Spaziergänge in diesem Garten sind Weizsäcker eine Freude, Physik ist sein Lebenselixier. „Politik hingegen“, schreibt er, „ist die bittere Pflicht des Physikers im Zeitalter der Atombombe.“Footnote 23 Er hatte zunächst gemeint, die Kernphysik sei ein „Orchideenfach“, dem er sich in Ruhe widmen konnte, fernab von jeder Anwendung. Aber gerade dieses Fach bekam plötzlich politisches Schwergewicht: Kurz vor Ausbruch des 2. Weltkriegs entdeckten Lise Meitner und Otto Hahn die Kernspaltung. Weizsäcker sah sofort, dass die damit verbundene Energieerzeugung politisch höchst brisant werden konnte. Einerseits konnten die Kernreaktionen, wenn man sie beherrschte, sämtliche Energieprobleme der Menschheit lösen, zum Nulltarif, wie man damals dachte. Andererseits – und das war Anfang 1939 höchst aktuell – konnte man mit diesen Kenntnissen Waffen bauen von bisher unvorstellbarer Sprengkraft; wer solche Waffen in die Hand bekäme, würde die Welt beherrschen. Damit holte die Politik Weizsäcker wieder ein, die zur Atemluft der Welt gehört hatte, in der er aufgewachsen war. Der Siebenundzwanzigjährige sah die politischen Möglichkeiten der Kernspaltung sofort und dachte daran – wie er später gestand – sie zur Einflußnahme auf Hitlers Politik zu nutzen: Er und seine kleine Gruppe von Fachleuten könnten, malte er sich aus, ihr Wissen nur unter der Bedingung zur Verfügung stellen, dass Hitler eine „vernünftige“ Politik machte.

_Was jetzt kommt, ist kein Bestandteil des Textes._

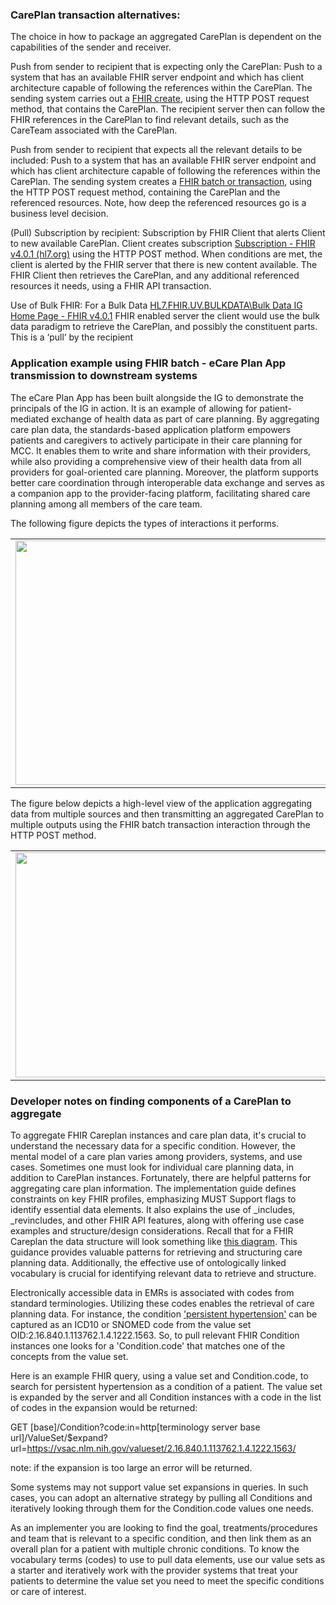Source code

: ### CarePlan transaction alternatives:
The choice in how to package an aggregated CarePlan is dependent on the capabilities of the sender and receiver.

Push from sender to recipient that is expecting only the CarePlan: Push to a system that has an available FHIR server endpoint and which has client architecture capable of following the references within the CarePlan. The sending system carries out a [FHIR create](https://hl7.org/fhir/R4/http.html#create), using the HTTP POST request method, that contains the CarePlan. The recipient server then can follow the FHIR references in the CarePlan to find relevant details, such as the CareTeam associated with the CarePlan.

Push from sender to recipient that expects all the relevant details to be included: Push to a system that has an available FHIR server endpoint and which has client architecture capable of following the references within the CarePlan. The sending system creates a [FHIR batch or transaction](http://hl7.org/fhir/R4/http.html#transaction), using the HTTP POST request method, containing the CarePlan and the referenced resources. Note, how deep the referenced resources go is a business level decision.

(Pull) Subscription by recipient: Subscription by FHIR Client that alerts Client to new available CarePlan.
Client creates subscription [Subscription - FHIR v4.0.1 (hl7.org)](http://hl7.org/fhir/R4/subscription.html) using the HTTP POST method. When conditions are met, the client is alerted by the FHIR server that there is new content available. The FHIR Client then retrieves the CarePlan, and any additional referenced resources it needs, using a FHIR API transaction.

Use of Bulk FHIR: For a Bulk Data [HL7.FHIR.UV.BULKDATA\Bulk Data IG Home Page - FHIR v4.0.1](https://hl7.org/fhir/uv/bulkdata/) FHIR enabled server the client would use the bulk data paradigm to retrieve the CarePlan, and possibly the constituent parts. This is a ‘pull’ by the recipient

### Application example using FHIR batch - eCare Plan App transmission to downstream systems
The eCare Plan App has been built alongside the IG to demonstrate the principals of the IG in action. It is an example of allowing for patient-mediated exchange of health data as part of care planning. By aggregating care plan data, the standards-based application platform empowers patients and caregivers to actively participate in their care planning for MCC. It enables them to write and share information with their providers, while also providing a comprehensive view of their health data from all providers for goal-oriented care planning. Moreover, the platform supports better care coordination through interoperable data exchange and serves as a companion app to the provider-facing platform, facilitating shared care planning among all members of the care team.

The following figure depicts the types of interactions it performs.
<table><tr><td><img src="MCCCarePatientMediatedHealthInformationExchange.png" width="550" height="391" /></td></tr></table>

The figure below depicts a high-level view of the application aggregating data from multiple sources and then transmitting an aggregated CarePlan to multiple outputs using the FHIR batch transaction interaction through the HTTP POST method.
<table><tr><td><img src="MCCCarePlanBundlePOST_TransactionDiagram.png" width="640" height="360" /></td></tr></table>

### Developer notes on finding components of a CarePlan to aggregate
To aggregate FHIR Careplan instances and care plan data, it's crucial to understand the necessary data for a specific condition. However, the mental model of a care plan varies among providers, systems, and use cases. Sometimes one must look for individual care planning data, in addition to CarePlan instances. Fortunately, there are helpful patterns for aggregating care plan information. The implementation guide defines constraints on key FHIR profiles, emphasizing MUST Support flags to identify essential data elements. It also explains the use of _includes, _revincludes, and other FHIR API features, along with offering use case examples and structure/design considerations. Recall that for a FHIR Careplan the data structure will look something like [this diagram](http://hl7.org/fhir/us/mcc/2023Jan/structure_and_design_considerations.html#multiple-chronic-condition-fhir-care-plan-profile-relationship-diagram). This guidance provides valuable patterns for retrieving and structuring care planning data. Additionally, the effective use of ontologically linked vocabulary is crucial for identifying relevant data to retrieve and structure.

Electronically accessible data in EMRs is associated with codes from standard terminologies. Utilizing these codes enables the retrieval of care planning data. For instance, the condition ['persistent hypertension'](https://vsac.nlm.nih.gov/valueset/2.16.840.1.113762.1.4.1222.1563/expansion) can be captured as an ICD10 or SNOMED code from the value set OID:2.16.840.1.113762.1.4.1222.1563. So, to pull relevant FHIR Condition instances one looks for a 'Condition.code' that matches one of the concepts from the value set.

Here is an example FHIR query, using a value set and Condition.code, to search for persistent hypertension as a condition of a patient. The value set is expanded by the server and all Condition instances with a code in the list of codes in the expansion would be returned:
    
GET [base]/Condition?code:in=http[terminology server base url]/ValueSet/$expand?url=https://vsac.nlm.nih.gov/valueset/2.16.840.1.113762.1.4.1222.1563/

note: if the expansion is too large an error will be returned. 

Some systems may not support value set expansions in queries. In such cases, you can adopt an alternative strategy by pulling all Conditions and iteratively looking through them for the Condition.code values one needs.

As an implementer you are looking to find the goal, treatments/procedures and team that is relevant to a specific condition, and then link them as an overall plan for a patient with multiple chronic conditions. To know the vocabulary terms (codes) to use to pull data elements, use our value sets as a starter and iteratively work with the provider systems that treat your patients to determine the value set you need to meet the specific conditions or care of interest. 

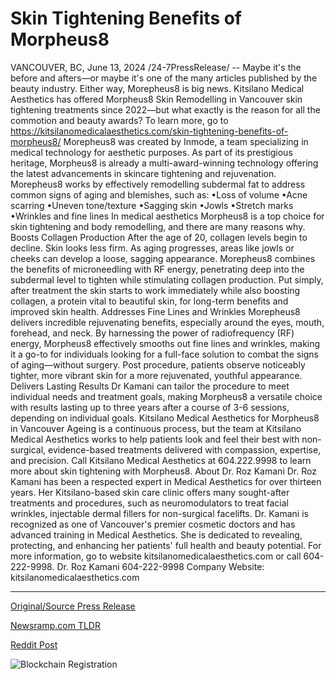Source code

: # Skin Tightening Benefits of Morpheus8

VANCOUVER, BC, June 13, 2024 /24-7PressRelease/ -- Maybe it's the before and afters—or maybe it's one of the many articles published by the beauty industry. Either way, Morepheus8 is big news. Kitsilano Medical Aesthetics has offered Morpheus8 Skin Remodelling in Vancouver skin tightening treatments since 2022—but what exactly is the reason for all the commotion and beauty awards? To learn more, go to https://kitsilanomedicalaesthetics.com/skin-tightening-benefits-of-morpheus8/  Morepheus8 was created by Inmode, a team specializing in medical technology for aesthetic purposes. As part of its prestigious heritage, Morpheus8 is already a multi-award-winning technology offering the latest advancements in skincare tightening and rejuvenation. Morepheus8 works by effectively remodelling subdermal fat to address common signs of aging and blemishes, such as:  •Loss of volume •Acne scarring •Uneven tone/texture •Sagging skin •Jowls •Stretch marks •Wrinkles and fine lines  In medical aesthetics Morpheus8 is a top choice for skin tightening and body remodelling, and there are many reasons why.  Boosts Collagen Production  After the age of 20, collagen levels begin to decline. Skin looks less firm. As aging progresses, areas like jowls or cheeks can develop a loose, sagging appearance. Morepheus8 combines the benefits of microneedling with RF energy, penetrating deep into the subdermal level to tighten while stimulating collagen production. Put simply, after treatment the skin starts to work immediately while also boosting collagen, a protein vital to beautiful skin, for long-term benefits and improved skin health.  Addresses Fine Lines and Wrinkles Morepheus8 delivers incredible rejuvenating benefits, especially around the eyes, mouth, forehead, and neck. By harnessing the power of radiofrequency (RF) energy, Morpheus8 effectively smooths out fine lines and wrinkles, making it a go-to for individuals looking for a full-face solution to combat the signs of aging—without surgery. Post procedure, patients observe noticeably tighter, more vibrant skin for a more rejuvenated, youthful appearance.  Delivers Lasting Results  Dr Kamani can tailor the procedure to meet individual needs and treatment goals, making Morpheus8 a versatile choice with results lasting up to three years after a course of 3-6 sessions, depending on individual goals.  Kitsilano Medical Aesthetics for Morpheus8 in Vancouver  Ageing is a continuous process, but the team at Kitsilano Medical Aesthetics works to help patients look and feel their best with non-surgical, evidence-based treatments delivered with compassion, expertise, and precision.  Call Kitsilano Medical Aesthetics at 604.222.9998 to learn more about skin tightening with Morpheus8.  About Dr. Roz Kamani  Dr. Roz Kamani has been a respected expert in Medical Aesthetics for over thirteen years. Her Kitsilano-based skin care clinic offers many sought-after treatments and procedures, such as neuromodulators to treat facial wrinkles, injectable dermal fillers for non-surgical facelifts. Dr. Kamani is recognized as one of Vancouver's premier cosmetic doctors and has advanced training in Medical Aesthetics. She is dedicated to revealing, protecting, and enhancing her patients' full health and beauty potential.  For more information, go to website kitsilanomedicalaesthetics.com or call 604-222-9998.  Dr. Roz Kamani 604-222-9998 Company Website: kitsilanomedicalaesthetics.com 

---

[Original/Source Press Release](https://www.24-7pressrelease.com/press-release/511675/skin-tightening-benefits-of-morpheus8)
                    

[Newsramp.com TLDR](None) 



[Reddit Post](https://www.reddit.com/r/HealthCareNewsInfo/comments/1det29g/morpheus8_skin_remodelling_the_latest/) 



![Blockchain Registration](https://cdn.newsramp.app/24-7PressRelease/qrcode/246/13/yarnUDdM.webp)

Später war er aus tiefstem Herzen dankbar, dass er keine Gelegenheit bekommen hatte, diese Pläne in der Realität auszuprobieren. – Der Vater Ernst von Weizsäcker war leitender Beamter im Auswärtigen Amt geworden, er wurde 1938 Staatssekretär unter Ribbentrop. Aus seiner näheren Kenntnis verabscheute er die Nazis. Carl Friedrich führte es nur auf den Einfluß seines Vaters zurück, daß er selber nie der Faszination dieser neuen „Bewegung“ erlag. Der Vater blieb trotz seines Abscheus im Amt und rechtfertigte das, wie so viele, mit der Zuversicht, er könne in seiner Position „Schlimmeres verhüten“. Daß er wenig ausrichten konnte, daß er, im Gegenteil, den Nazis als Feigenblatt gedient hatte, hat er später mit Entsetzen gesehen. – Der Sohn Carl Friedrich schrieb im Rückblick, er selber habe „das Faktum des Nationalsozialismus nicht bewältigt, sondern überlebt.“

Weizsäcker, bei Kriegsende 33-jährig, versuchte, die Situation für sich zu bewältigen, indem er eine Reihe von Sonetten schrieb, eine damals offenbar beliebte Form. Fast vierzig Jahre später hat er einige davon veröffentlicht, eines davon lautet:Footnote 24

Schuld

O bricht denn niemals der Dämonen Kraft?

Sieht niemand denn: die Schuld ist in uns allen?

Wo Unrecht fiel, seh’ ich sich Unrecht ballen,

und Schuldige von Schuldigen bestraft.

Wer Schuld geduldet, ist in ihrer Haft.

Wer Schuld mit Schuld vergilt, ist ihr verfallen.

O wollen wir, der Finsternis Vasallen,

den Himmel nicht, den nur die Liebe schafft?

Ich ließ mit sehendem Aug’ in dunklen Jahren

schweigend geschehn Verbrechen um Verbrechen.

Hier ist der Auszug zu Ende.